Last General Strike brought tens of thousands of people to march on Oakland.

Occupy Oakland members are calling for a general strike on Tuesday  -- May Day -- as a show of unity between union and non-union workers.
    Group members announced their plans at a news conference this  morning at Telegraph Avenue and Broadway, which was the starting point for a  general strike in 1946 as well as for a large Occupy Oakland protest last  Nov. 2 that culminated in a march to the Port of Oakland to shut it down.
    Occupy Oakland is calling for "no work, no school and no business  as usual" on Tuesday.
    Member Steven Angell said, "We want people to get out of work and  get out of school and join us on the street.
    However, Angell said, there aren't any plans to shut down the Port  of Oakland this time around.
    Occupy Oakland members have also said they will attempt to shut  down the Golden Gate Bridge Tuesday if bridge, bus and ferry workers, who are  involved in ongoing labor negotiations with the bridge district, decide to  strike.
    Occupy Oakland spokeswoman Lauren Smith said earlier this week  that the Golden Gate Labor Coalition reached out to the group, citing its  experience organizing massive blockades.
    "Occupy Oakland has and will continue to support picket lines,"  Smith said. "We stand in solidarity with workers."
    The website for Occupy Oakland states that buses will be available  Tuesday morning to take protesters from Oakland to the bridge.
    Golden Gate Bridge Highway and Transportation District spokeswoman  Mary Currie declined to comment on the negotiations earlier this week but  said district officials were preparing for the potential strike.
    "All I can say is that it is unlawful and it will not be tolerated  or allowed," she said.
    "We need to work on our union situation, not play it out in the  media or play it out with a closure or potential closure," Currie said.
    Angell said Occupy Oakland is planning "decentralized actions"  leaving from three or four key commercial areas outside of downtown Oakland  at 9 a.m.
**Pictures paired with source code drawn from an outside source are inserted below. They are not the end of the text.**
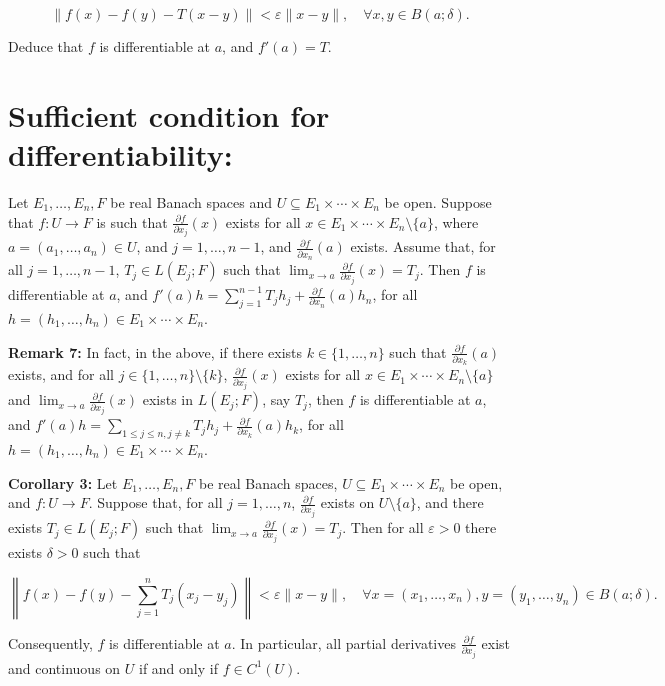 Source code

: \documentclass{book}
\begin{document}
\[
\|f(x) - f(y) - T(x - y)\| < \varepsilon \|x - y\|, \quad \forall x, y \in B(a; \delta).
\]

Deduce that $f$ is differentiable at $a$, and $f'(a) = T$.


\section*{\textbf{Sufficient condition for differentiability:}}
Let $E_1, \ldots, E_n, F$ be real Banach spaces and $U \subseteq E_1 \times \cdots \times E_n$ be open. Suppose that $f : U \to F$ is such that $\frac{\partial f}{\partial x_j}(x)$ exists for all $x \in E_1 \times \cdots \times E_n \setminus \{a\}$, where $a = (a_1, \ldots, a_n) \in U$, and $j = 1, \ldots, n - 1$, and $\frac{\partial f}{\partial x_n}(a)$ exists. Assume that, for all $j = 1, \ldots, n - 1$, $T_j \in L(E_j; F)$ such that $\lim_{x \to a} \frac{\partial f}{\partial x_j}(x) = T_j$. Then $f$ is differentiable at $a$, and $f'(a)h = \sum_{j=1}^{n-1} T_j h_j + \frac{\partial f}{\partial x_n}(a) h_n$, for all $h = (h_1, \ldots, h_n) \in E_1 \times \cdots \times E_n$.

\textbf{Remark 7:} In fact, in the above, if there exists $k \in \{1, \ldots, n\}$ such that $\frac{\partial f}{\partial x_k}(a)$ exists, and for all $j \in \{1, \ldots, n\} \setminus \{k\}$, $\frac{\partial f}{\partial x_j}(x)$ exists for all $x \in E_1 \times \cdots \times E_n \setminus \{a\}$ and $\lim_{x \to a} \frac{\partial f}{\partial x_j}(x)$ exists in $L(E_j; F)$, say $T_j$, then $f$ is differentiable at $a$, and $f'(a)h = \sum_{1 \leq j \leq n, j \neq k} T_j h_j + \frac{\partial f}{\partial x_k}(a) h_k$, for all $h = (h_1, \ldots, h_n) \in E_1 \times \cdots \times E_n$.

\textbf{Corollary 3:} Let $E_1, \ldots, E_n, F$ be real Banach spaces, $U \subseteq E_1 \times \cdots \times E_n$ be open, and $f : U \to F$. Suppose that, for all $j = 1, \ldots, n$, $\frac{\partial f}{\partial x_j}$ exists on $U \setminus \{a\}$, and there exists $T_j \in L(E_j; F)$ such that $\lim_{x \to a} \frac{\partial f}{\partial x_j}(x) = T_j$. Then for all $\varepsilon > 0$ there exists $\delta > 0$ such that

\[
\left\| f(x) - f(y) - \sum_{j=1}^{n} T_j (x_j - y_j) \right\| < \varepsilon \|x - y\|, \quad \forall x = (x_1, \ldots, x_n), y = (y_1, \ldots, y_n) \in B(a; \delta).
\]

Consequently, $f$ is differentiable at $a$. In particular, all partial derivatives $\frac{\partial f}{\partial x_j}$ exist and continuous on $U$ if and only if $f \in C^1(U)$.
\end{document}
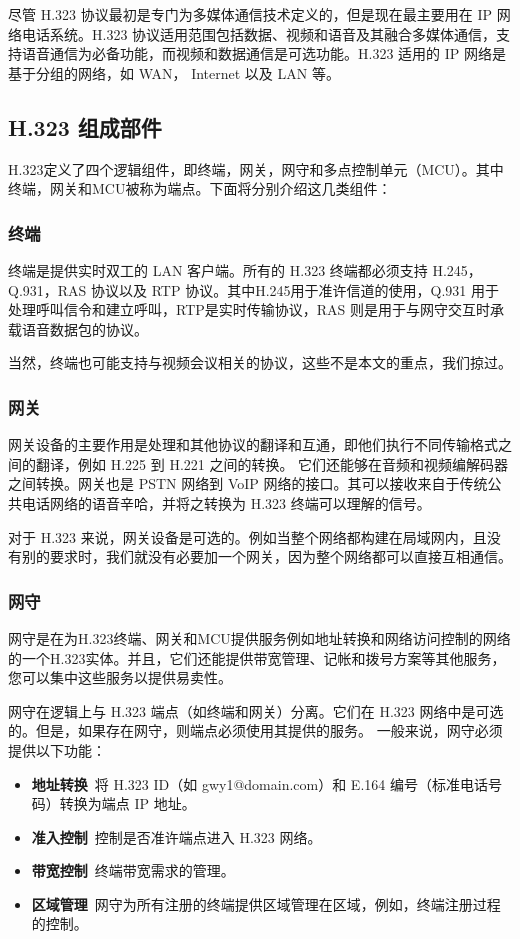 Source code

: \documentclass[lang=cn]{elegantpaper}
\begin{document}
尽管 H.323 协议最初是专门为多媒体通信技术定义的，但是现在最主要用在 IP 网络电话系统。H.323 协议适用范围包括数据、视频和语音及其融合多媒体通信，支持语音通信为必备功能，而视频和数据通信是可选功能。H.323 适用的 IP 网络是基于分组的网络，如 WAN， Internet 以及 LAN 等。

\subsection{H.323 组成部件}

H.323定义了四个逻辑组件，即终端，网关，网守和多点控制单元（MCU）。其中终端，网关和MCU被称为端点。下面将分别介绍这几类组件：

\subsubsection{终端}
终端是提供实时双工的 LAN 客户端。所有的 H.323 终端都必须支持 H.245，Q.931，RAS 协议以及 RTP 协议。其中H.245用于准许信道的使用，Q.931 用于处理呼叫信令和建立呼叫，RTP是实时传输协议，RAS 则是用于与网守交互时承载语音数据包的协议。

当然，终端也可能支持与视频会议相关的协议，这些不是本文的重点，我们掠过。

\subsubsection{网关}
网关设备的主要作用是处理和其他协议的翻译和互通，即他们执行不同传输格式之间的翻译，例如 H.225 到 H.221 之间的转换。 它们还能够在音频和视频编解码器之间转换。网关也是 PSTN 网络到 VoIP 网络的接口。其可以接收来自于传统公共电话网络的语音辛哈，并将之转换为 H.323 终端可以理解的信号。

对于 H.323 来说，网关设备是可选的。例如当整个网络都构建在局域网内，且没有别的要求时，我们就没有必要加一个网关，因为整个网络都可以直接互相通信。

\subsubsection{网守}

网守是在为H.323终端、网关和MCU提供服务例如地址转换和网络访问控制的网络的一个H.323实体。并且，它们还能提供带宽管理、记帐和拨号方案等其他服务，您可以集中这些服务以提供易卖性。

网守在逻辑上与 H.323 端点（如终端和网关）分离。它们在 H.323 网络中是可选的。但是，如果存在网守，则端点必须使用其提供的服务。
一般来说，网守必须提供以下功能：
\begin{itemize}
    \item \textbf{地址转换}\ 将 H.323 ID（如 gwy1@domain.com）和 E.164 编号（标准电话号码）转换为端点 IP 地址。
    \item \textbf{准入控制}\ 控制是否准许端点进入 H.323 网络。
    \item \textbf{带宽控制}\ 终端带宽需求的管理。
    \item \textbf{区域管理}\ 网守为所有注册的终端提供区域管理在区域，例如，终端注册过程的控制。
\end{itemize}
\end{document}
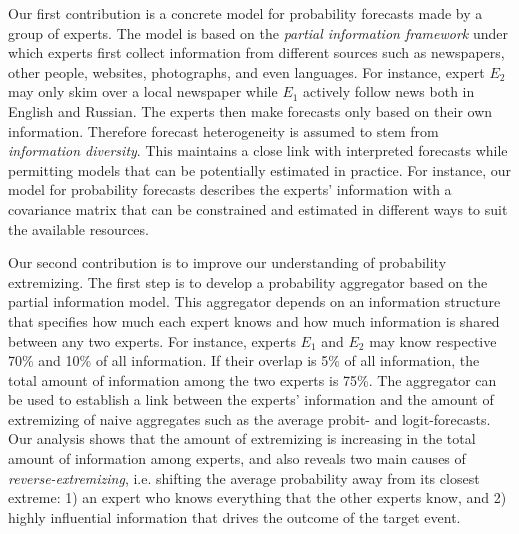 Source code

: \documentclass[11pt]{article}
\theoremstyle{definition}
\theoremstyle{definition}
\begin{document}
Our first contribution is a concrete model for probability forecasts made by a group of experts. The model is based on the \textit{partial information framework} under which experts first collect information from different sources such as newspapers, other people, websites, photographs, and even languages. For instance, expert $E_2$ may only skim over a local newspaper while $E_1$ actively follow news both in English and Russian. The experts then make forecasts only based on their own information.
Therefore forecast heterogeneity is assumed to stem from \textit{information diversity}. This maintains a close link with interpreted forecasts while permitting models that can be potentially estimated in practice. For instance, our model for probability forecasts describes the experts' information with a covariance matrix that can be constrained and estimated in different ways to suit the available resources. 


Our second contribution is to improve our understanding of probability extremizing. The first step is to develop a probability aggregator based on the partial information model. This aggregator depends on an information structure that specifies how much each expert knows and how much information is shared between any two experts. For instance, experts $E_1$ and $E_2$ may know respective 70\% and 10\% of all information. If their overlap is 5\% of all information, the total amount of information among the two experts is 75\%. The aggregator can be used to establish a link between the experts' information and the amount of extremizing of naive aggregates such as the average probit- and logit-forecasts. Our analysis shows that the amount of extremizing is increasing in the total amount of information among experts, and also reveals two main causes of \textit{reverse-extremizing}, i.e. shifting the average probability away from its closest extreme: 1) an expert who knows everything that the other experts know, and 2) highly influential information that drives the outcome of the target event. 
\end{document}
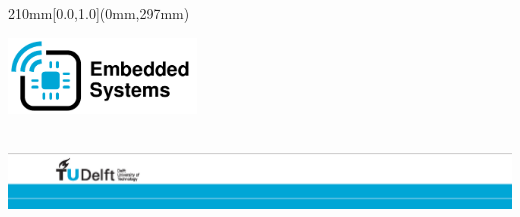 \begin {textblock*}{210mm}[0.0,1.0](0mm,297mm)
\noindent
\hspace{1.89cm}

\hfill\parbox{5cm}{
\includegraphics[width=5cm]{template-pics/tud-es-logo-tikz/tud-es-logo}} %
\hspace*{2cm}\\

\vspace*{1.5cm}
\noindent
\includegraphics[width=\textwidth]{template-pics/TU_border_A4_L_front} %
\end{textblock*}

\null\newpage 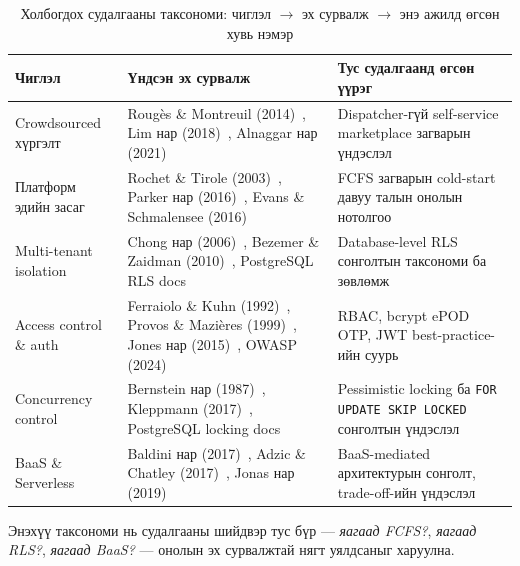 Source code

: \begin{table}[H]
\centering
\footnotesize
\renewcommand{\arraystretch}{1.3}
\caption{Холбогдох судалгааны таксономи: чиглэл $\to$ эх сурвалж $\to$ энэ ажилд өгсөн хувь нэмэр}
\label{tab:related_works_taxonomy}
\begin{tabular}{|p{3cm}|p{5.5cm}|p{5.5cm}|}
\hline
\textbf{Чиглэл} & \textbf{Үндсэн эх сурвалж} & \textbf{Тус судалгаанд өгсөн үүрэг} \\ \hline
Crowdsourced хүргэлт & Rougès \& Montreuil (2014)~\cite{rouges2014crowdsourcing}, Lim нар (2018)~\cite{lim2018lastmile}, Alnaggar нар (2021)~\cite{alnaggar2021crowdsourced} & Dispatcher-гүй self-service marketplace загварын үндэслэл \\ \hline
Платформ эдийн засаг & Rochet \& Tirole (2003)~\cite{rochet2003platform}, Parker нар (2016)~\cite{parker2016platform}, Evans \& Schmalensee (2016)~\cite{evans2016matchmakers} & FCFS загварын cold-start давуу талын онолын нотолгоо \\ \hline
Multi-tenant isolation & Chong нар (2006)~\cite{chong2006multitenant}, Bezemer \& Zaidman (2010)~\cite{bezemer2010multitenant}, PostgreSQL RLS docs~\cite{postgresql2024rowsecurity} & Database-level RLS сонголтын таксономи ба зөвлөмж \\ \hline
Access control \& auth & Ferraiolo \& Kuhn (1992)~\cite{ferraiolo1992rbac}, Provos \& Mazi\`eres (1999)~\cite{provos1999bcrypt}, Jones нар (2015)~\cite{jones2015jwt}, OWASP (2024)~\cite{owasp2024authcheatsheet} & RBAC, bcrypt ePOD OTP, JWT best-practice-ийн суурь \\ \hline
Concurrency control & Bernstein нар (1987)~\cite{bernstein1987concurrency}, Kleppmann (2017)~\cite{kleppmann2017ddia}, PostgreSQL locking docs~\cite{postgresql2024locking} & Pessimistic locking ба \texttt{FOR UPDATE SKIP LOCKED} сонголтын үндэслэл \\ \hline
BaaS \& Serverless & Baldini нар (2017)~\cite{baldini2017serverless}, Adzic \& Chatley (2017)~\cite{adzic2017serverless}, Jonas нар (2019)~\cite{jonas2019berkeleyserverless} & BaaS-mediated архитектурын сонголт, trade-off-ийн үндэслэл \\ \hline
\end{tabular}
\end{table}

Энэхүү таксономи нь судалгааны шийдвэр тус бүр — \textit{яагаад FCFS?}, \textit{яагаад RLS?}, \textit{яагаад BaaS?} — онолын эх сурвалжтай нягт уялдсаныг харуулна.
Tuesday.
    Those actions could take the form of strike enforcement brigades,  such as pickets, blockades and marches, he said.
    There will be a mass rally from noon until 1 p.m. at 14th Street  and Broadway, and there will be themed actions and marches around downtown  from 1 p.m. to 3 p.m.
    At 3 p.m., Occupy Oakland protesters are encouraged to join the  "March for Dignity and Resistance," which is stressing worker and immigration  rights.
    That march will begin at the Fruitvale Plaza, continue to San  Antonio Park, on Foothill Boulevard between 16th and 18th avenues, and wind  up in downtown Oakland.
    Angell said Occupy Oakland protesters and participants in the  March for Dignity and Resistance will then converge downtown between 6 p.m.  and 7 p.m.